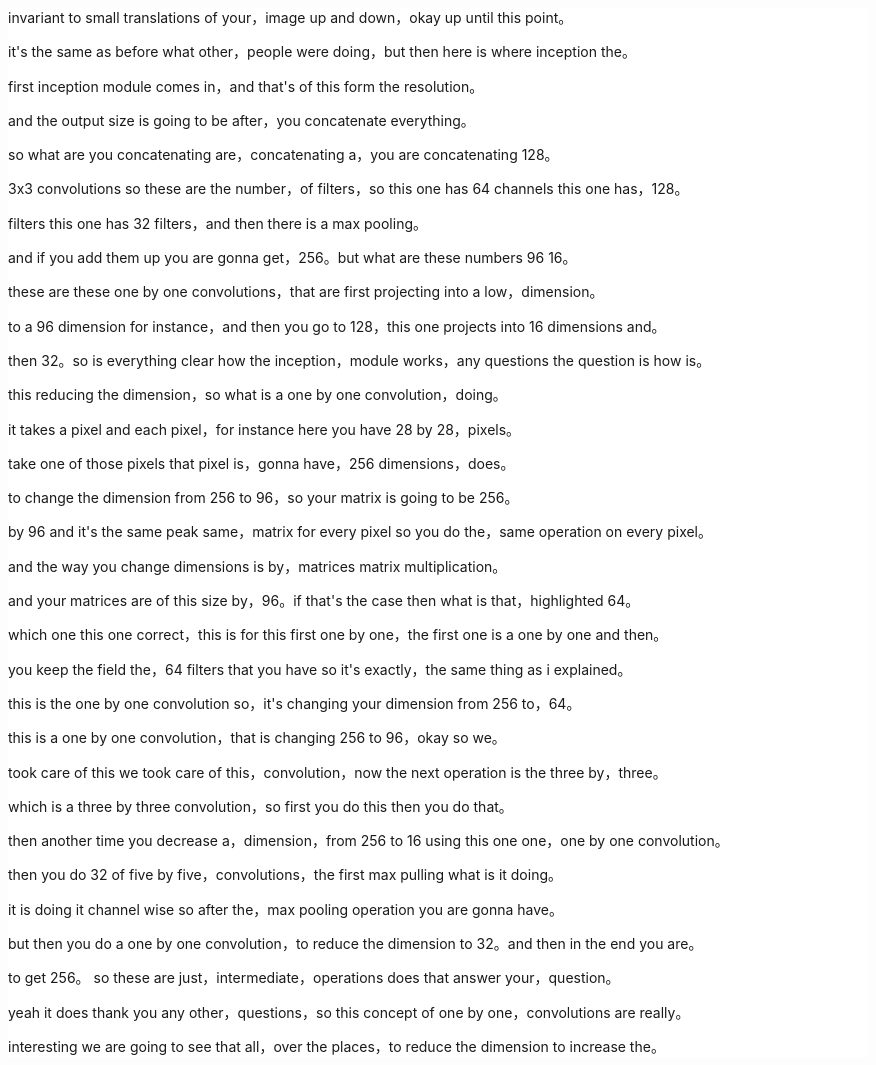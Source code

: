 invariant to small translations of your，image up and down，okay up until this point。

it's the same as before what other，people were doing，but then here is where inception the。

first inception module comes in，and that's of this form the resolution。

and the output size is going to be after，you concatenate everything。

so what are you concatenating are，concatenating a，you are concatenating 128。

3x3 convolutions so these are the number，of filters，so this one has 64 channels this one has，128。

filters this one has 32 filters，and then there is a max pooling。

and if you add them up you are gonna get，256。but what are these numbers 96 16。

these are these one by one convolutions，that are first projecting into a low，dimension。

to a 96 dimension for instance，and then you go to 128，this one projects into 16 dimensions and。

then 32。so is everything clear how the inception，module works，any questions the question is how is。

this reducing the dimension，so what is a one by one convolution，doing。

it takes a pixel and each pixel，for instance here you have 28 by 28，pixels。

take one of those pixels that pixel is，gonna have，256 dimensions，does。

to change the dimension from 256 to 96，so your matrix is going to be 256。

by 96 and it's the same peak same，matrix for every pixel so you do the，same operation on every pixel。

and the way you change dimensions is by，matrices matrix multiplication。

and your matrices are of this size by，96。if that's the case then what is that，highlighted 64。

which one this one correct，this is for this first one by one，the first one is a one by one and then。

you keep the field the，64 filters that you have so it's exactly，the same thing as i explained。

this is the one by one convolution so，it's changing your dimension from 256 to，64。

this is a one by one convolution，that is changing 256 to 96，okay so we。

took care of this we took care of this，convolution，now the next operation is the three by，three。

which is a three by three convolution，so first you do this then you do that。

then another time you decrease a，dimension，from 256 to 16 using this one one，one by one convolution。

then you do 32 of five by five，convolutions，the first max pulling what is it doing。

it is doing it channel wise so after the，max pooling operation you are gonna have。

but then you do a one by one convolution，to reduce the dimension to 32。and then in the end you are。

to get 256。 so these are just，intermediate，operations does that answer your，question。

yeah it does thank you any other，questions，so this concept of one by one，convolutions are really。

interesting we are going to see that all，over the places，to reduce the dimension to increase the。
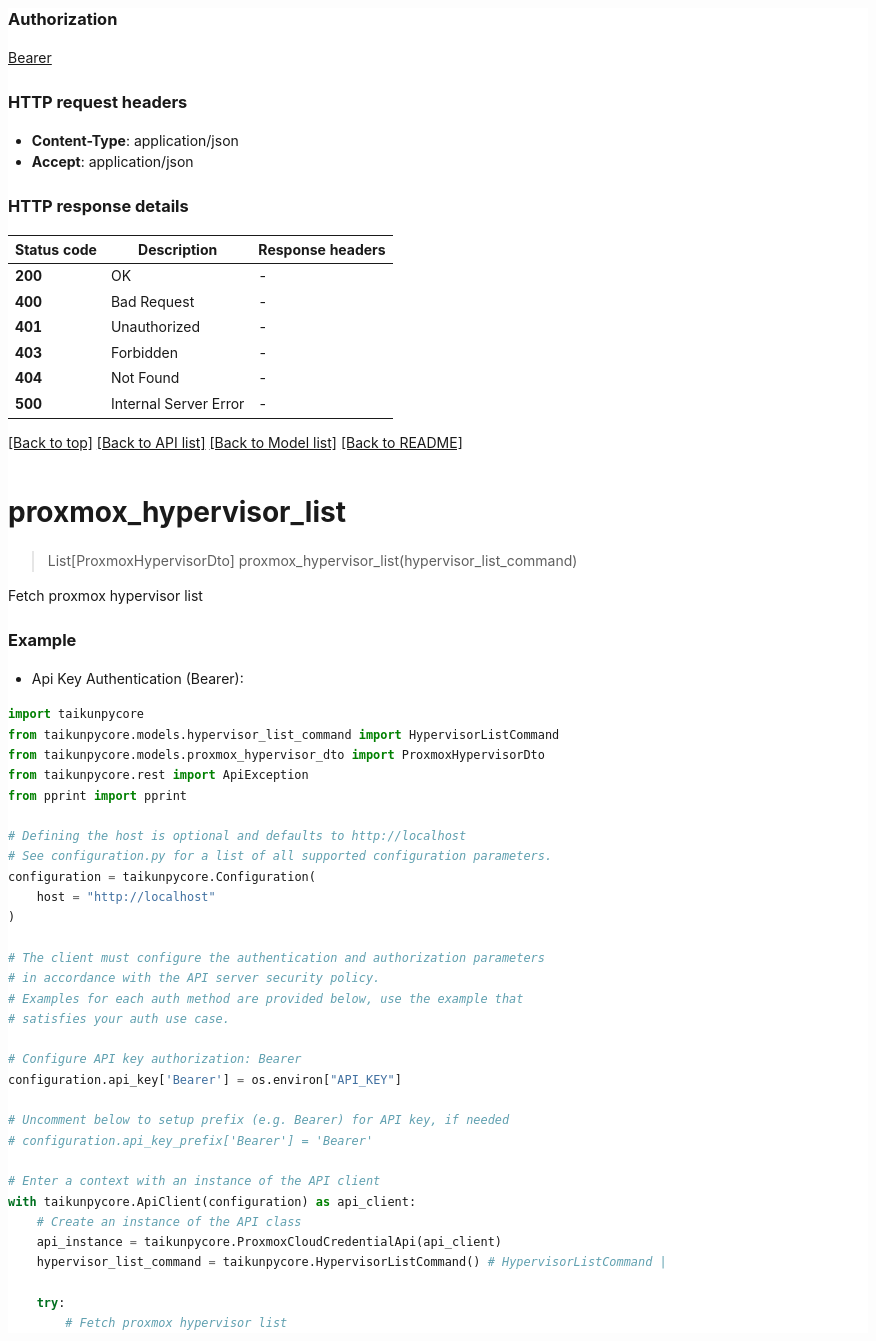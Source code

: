 ### Authorization

[Bearer](../README.md#Bearer)

### HTTP request headers

 - **Content-Type**: application/json
 - **Accept**: application/json

### HTTP response details

| Status code | Description | Response headers |
|-------------|-------------|------------------|
**200** | OK |  -  |
**400** | Bad Request |  -  |
**401** | Unauthorized |  -  |
**403** | Forbidden |  -  |
**404** | Not Found |  -  |
**500** | Internal Server Error |  -  |

[[Back to top]](#) [[Back to API list]](../README.md#documentation-for-api-endpoints) [[Back to Model list]](../README.md#documentation-for-models) [[Back to README]](../README.md)

# **proxmox_hypervisor_list**
> List[ProxmoxHypervisorDto] proxmox_hypervisor_list(hypervisor_list_command)

Fetch proxmox hypervisor list

### Example

* Api Key Authentication (Bearer):

```python
import taikunpycore
from taikunpycore.models.hypervisor_list_command import HypervisorListCommand
from taikunpycore.models.proxmox_hypervisor_dto import ProxmoxHypervisorDto
from taikunpycore.rest import ApiException
from pprint import pprint

# Defining the host is optional and defaults to http://localhost
# See configuration.py for a list of all supported configuration parameters.
configuration = taikunpycore.Configuration(
    host = "http://localhost"
)

# The client must configure the authentication and authorization parameters
# in accordance with the API server security policy.
# Examples for each auth method are provided below, use the example that
# satisfies your auth use case.

# Configure API key authorization: Bearer
configuration.api_key['Bearer'] = os.environ["API_KEY"]

# Uncomment below to setup prefix (e.g. Bearer) for API key, if needed
# configuration.api_key_prefix['Bearer'] = 'Bearer'

# Enter a context with an instance of the API client
with taikunpycore.ApiClient(configuration) as api_client:
    # Create an instance of the API class
    api_instance = taikunpycore.ProxmoxCloudCredentialApi(api_client)
    hypervisor_list_command = taikunpycore.HypervisorListCommand() # HypervisorListCommand | 

    try:
        # Fetch proxmox hypervisor list
```
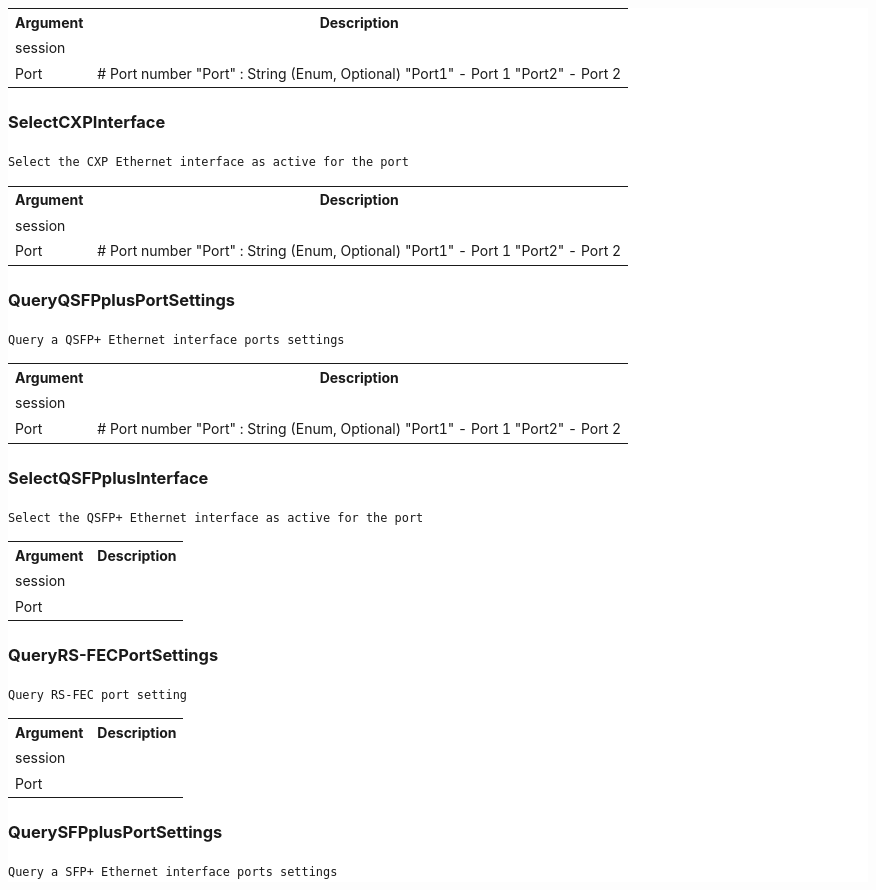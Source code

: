 <table><tr><th>Argument</th><th>Description</th></tr>
<tr><td>session</td><tr></tr>
<tr><td>Port</td><td># Port number
"Port" : String (Enum, Optional)
"Port1" - Port 1
"Port2" - Port 2</tr></td></table>

### SelectCXPInterface
```
Select the CXP Ethernet interface as active for the port
```

<table><tr><th>Argument</th><th>Description</th></tr>
<tr><td>session</td><tr></tr>
<tr><td>Port</td><td># Port number
"Port" : String (Enum, Optional)
"Port1" - Port 1
"Port2" - Port 2</tr></td></table>

### QueryQSFPplusPortSettings
```
Query a QSFP+ Ethernet interface ports settings
```

<table><tr><th>Argument</th><th>Description</th></tr>
<tr><td>session</td><tr></tr>
<tr><td>Port</td><td># Port number
"Port" : String (Enum, Optional)
"Port1" - Port 1
"Port2" - Port 2</tr></td></table>

### SelectQSFPplusInterface
```
Select the QSFP+ Ethernet interface as active for the port
```

<table><tr><th>Argument</th><th>Description</th></tr>
<tr><td>session</td><tr></tr>
<tr><td>Port</td><tr></tr></table>

### QueryRS-FECPortSettings
```
Query RS-FEC port setting
```

<table><tr><th>Argument</th><th>Description</th></tr>
<tr><td>session</td><tr></tr>
<tr><td>Port</td><tr></tr></table>

### QuerySFPplusPortSettings
```
Query a SFP+ Ethernet interface ports settings
```
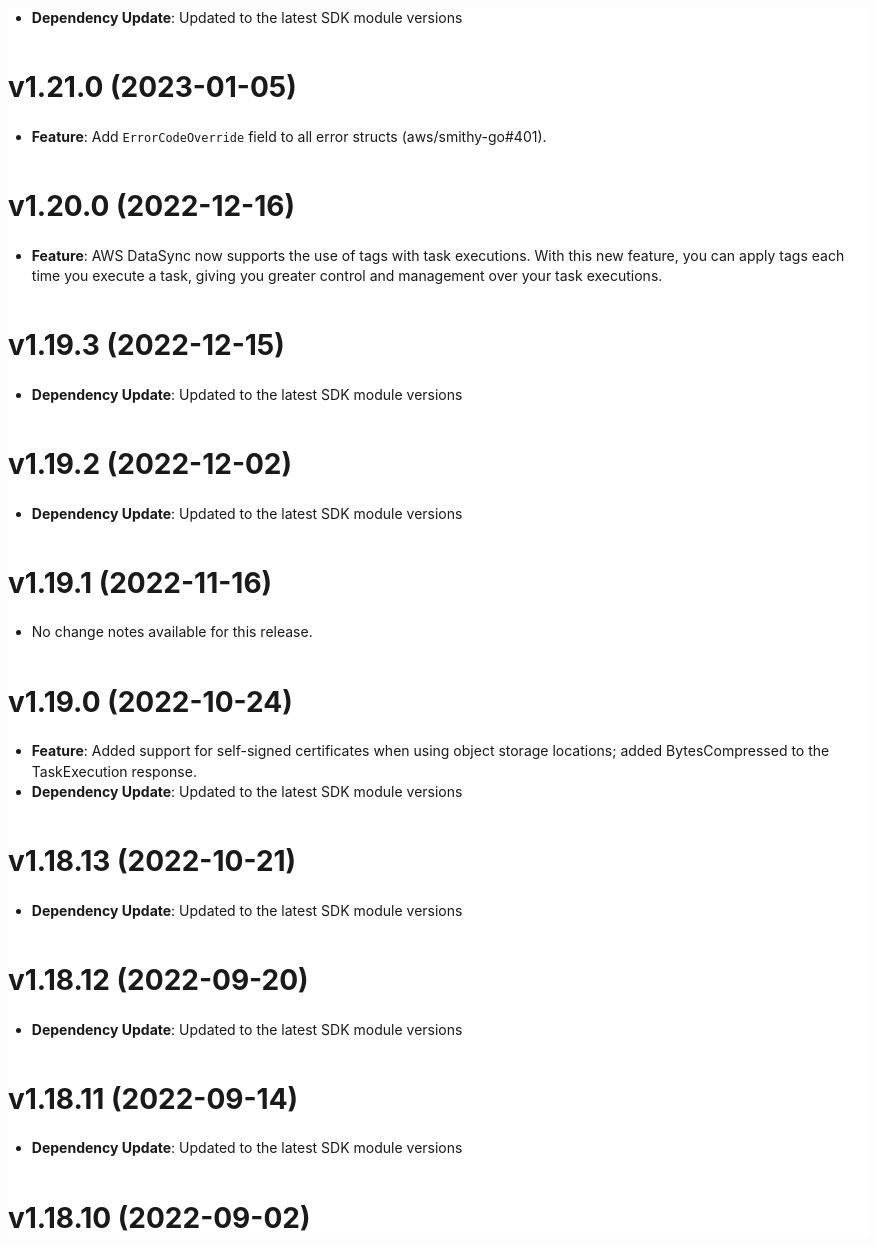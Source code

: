 * **Dependency Update**: Updated to the latest SDK module versions

# v1.21.0 (2023-01-05)

* **Feature**: Add `ErrorCodeOverride` field to all error structs (aws/smithy-go#401).

# v1.20.0 (2022-12-16)

* **Feature**: AWS DataSync now supports the use of tags with task executions. With this new feature, you can apply tags each time you execute a task, giving you greater control and management over your task executions.

# v1.19.3 (2022-12-15)

* **Dependency Update**: Updated to the latest SDK module versions

# v1.19.2 (2022-12-02)

* **Dependency Update**: Updated to the latest SDK module versions

# v1.19.1 (2022-11-16)

* No change notes available for this release.

# v1.19.0 (2022-10-24)

* **Feature**: Added support for self-signed certificates when using object storage locations; added BytesCompressed to the TaskExecution response.
* **Dependency Update**: Updated to the latest SDK module versions

# v1.18.13 (2022-10-21)

* **Dependency Update**: Updated to the latest SDK module versions

# v1.18.12 (2022-09-20)

* **Dependency Update**: Updated to the latest SDK module versions

# v1.18.11 (2022-09-14)

* **Dependency Update**: Updated to the latest SDK module versions

# v1.18.10 (2022-09-02)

-------

## Exercise brief
Please print, exactly as given, the lines running from the beginning of the listing through the line containing "3x3 convolutions so", omitting each picture.

## Solution below
Source code

: invariant to small translations of your，image up and down，okay up until this point。

it's the same as before what other，people were doing，but then here is where inception the。

first inception module comes in，and that's of this form the resolution。

and the output size is going to be after，you concatenate everything。

so what are you concatenating are，concatenating a，you are concatenating 128。

3x3 convolutions so these are the number，of filters，so this one has 64 channels this one has，128。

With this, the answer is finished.